The worst investment ever
In his classic text, Stocks for the Long Run, Jeremy Siegel points out that over the past 200 years, gold has been just about the worst-performing asset class. The real, inflation-adjusted, return on gold from 1800 to 2001 was essentially 0%, compared to 6.9% for stocks. Over 200 years, that's the difference between a modest investment stagnating or growing into dynastic wealth. The Fool routinely recommends that investors focus on the stock market to build wealth over the long haul due to the superior returns from America's greatest companies.

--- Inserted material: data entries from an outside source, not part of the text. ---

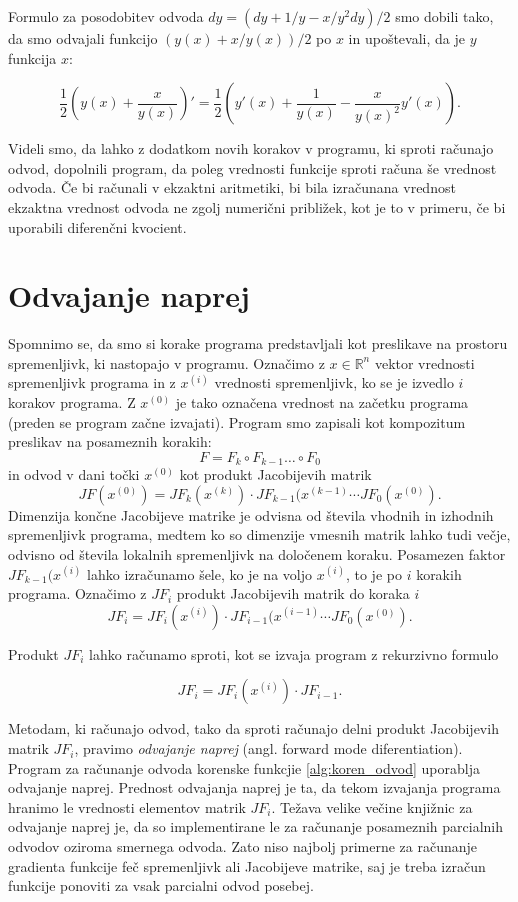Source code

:\documentclass[12pt,slovene]{article}
\begin{document}
Formulo za posodobitev odvoda $dy = (dy + 1/y - x/y^2dy)/2$ smo dobili tako, da smo odvajali funkcijo $(y(x) + x/y(x))/2$ po $x$ in upoštevali, da je $y$ funkcija $x$:

$$
\frac{1}{2}\left(y(x) + \frac{x}{y(x)}\right)' = \frac{1}{2}\left(y'(x) + \frac{1}{y(x)} -\frac{x}{y(x)^2}y'(x)\right).
$$

Videli smo, da lahko z dodatkom novih korakov v programu, ki sproti računajo odvod, dopolnili
program, da poleg vrednosti funkcije sproti računa še vrednost odvoda. Če bi računali v ekzaktni aritmetiki, bi bila izračunana vrednost ekzaktna vrednost odvoda ne zgolj numerični približek, kot je to v primeru, če bi uporabili diferenčni kvocient. 

\section{Odvajanje naprej}

Spomnimo se, da smo si korake programa predstavljali kot preslikave na prostoru spremenljivk, ki nastopajo v programu. Označimo z $x\in\mathbb{R}^n$ vektor vrednosti spremenljivk programa in z $x^{(i)}$ vrednosti spremenljivk, ko se je izvedlo $i$ korakov programa. Z $x^{(0)}$ je tako označena vrednost na začetku programa (preden se program začne izvajati). Program smo zapisali kot kompozitum preslikav na posameznih korakih:
$$
F = F_k\circ F_{k-1}\ldots\circ F_0
$$
in odvod v dani točki $x^{(0)}$ kot produkt Jacobijevih matrik
$$
JF(x^{(0)}) = JF_k(x^{(k)})\cdot JF_{k-1}(x^{(k-1)}\cdots JF_0(x^{(0)}).
$$
Dimenzija končne Jacobijeve matrike je odvisna od števila vhodnih in izhodnih spremenljivk programa, medtem ko so dimenzije vmesnih matrik lahko tudi večje, odvisno od števila lokalnih spremenljivk na določenem koraku. Posamezen faktor $JF_{k-1}(x^{(i)}$ lahko izračunamo šele, ko je na voljo  $x^{(i)}$, to je po $i$ korakih programa. Označimo z $JF_i$ produkt Jacobijevih matrik do koraka $i$ 
$$
JF_i = JF_i(x^{(i)})\cdot JF_{i-1}(x^{(i-1)}\cdots JF_0(x^{(0)}).
$$

Produkt $JF_i$ lahko računamo sproti, kot se izvaja program z rekurzivno formulo

$$
JF_{i} = JF_i(x^{(i)})\cdot JF_{i-1}.
$$

Metodam, ki računajo odvod, tako da sproti računajo delni produkt Jacobijevih matrik $JF_i$, pravimo \emph{odvajanje naprej} (angl. forward mode diferentiation). Program za računanje odvoda korenske funkcjie \ref{alg:koren_odvod} uporablja odvajanje naprej. Prednost odvajanja 
naprej je ta, da tekom izvajanja programa hranimo le vrednosti elementov matrik $JF_i$. Težava velike večine knjižnic za odvajanje naprej je, da so implementirane le za računanje posameznih parcialnih odvodov oziroma smernega odvoda. Zato niso najbolj primerne za računanje gradienta funkcije feč spremenljivk ali Jacobijeve matrike, saj je treba izračun funkcije ponoviti za vsak parcialni odvod posebej.
\end{document}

However, I don't think we should use this data to toss gold into the trash bin of history just yet. For the first 150 years of the data set, dollars were backed by gold, and neither gold nor the dollar lost purchasing power. Since 1945, with the abandonment of the gold standard, the modern world has experienced chronic inflation. In this environment, gold has maintained its purchasing power, and the dollar has lost about 90% of its value. Therefore, at a minimum, gold maintains its value.

That 70s Show
Furthermore, gold has only had a true market price in the U.S. for the 35 years after the gold standard was officially dropped. During the inflation, oil shocks, and political turmoil of the 70s, gold soared. Using Professor Siegel's work, let's take a look at the difference between gold and stocks from 1966 to 1981:

Gold

Stocks

Real Return 1966-1981

8.8%

(0.4%)

Value of Portfolio 1966

$10,000

$10,000

Value of Portfolio 1981*

$34,400

$9,416

*Value in 1981 shows real value of portfolio in 1966 dollars, since returns are adjusted for inflation.

Granted, some of gold's extraordinary performance during this period was due to starting from an artificially low value. Plus, after prices spiked up to $850 in January of 1980, the party was over for the next 20 years. In that time, gold fell all the way back to $250 an ounce.

Feeling disco
Even though everyone isn't disco-dancing in bell-bottomed polyester pants, John Travolta is still around, and this decade is looking an awful lot like the 70s. Oil shocks, resurgent inflation, and global uncertainties have returned. The price of gold is soaring again. Using the CPI (consumer price index), I've estimated inflation to be roughly 2.3% from January 2000 through the present. Using this number, we can see how gold has stacked up against the stock market this decade:

Gold

S&P 500

January 2000

$281/ounce

1400

June 2006

$580/ounce

1246

Real Annual Return

9.5%

(4%)

There's no doubt that the gold and precious-metals markets are hot. To feed the buying demand, additional products have hit the ETF market. iSharesCOMEX Silver (AMEX:SLV) allows investors to invest in silver bullion prices. Market Vectors Gold Miners ETF (AMEX:GDX) allows investors to buy a bucket of gold-mining companies -- essentially similar to a mutual fund.

Bringing it on home
The big question remains whether or not this trend will continue. Gold has fallen about 20% from recent highs, because of the tough talk about inflation coming from the Federal Reserve. Is this a buying opportunity during a bull market, or the end of a brief respite from slumber? If inflation stays in check, gold will probably return to its slumber, but I'm more inclined to believe this is a buying opportunity.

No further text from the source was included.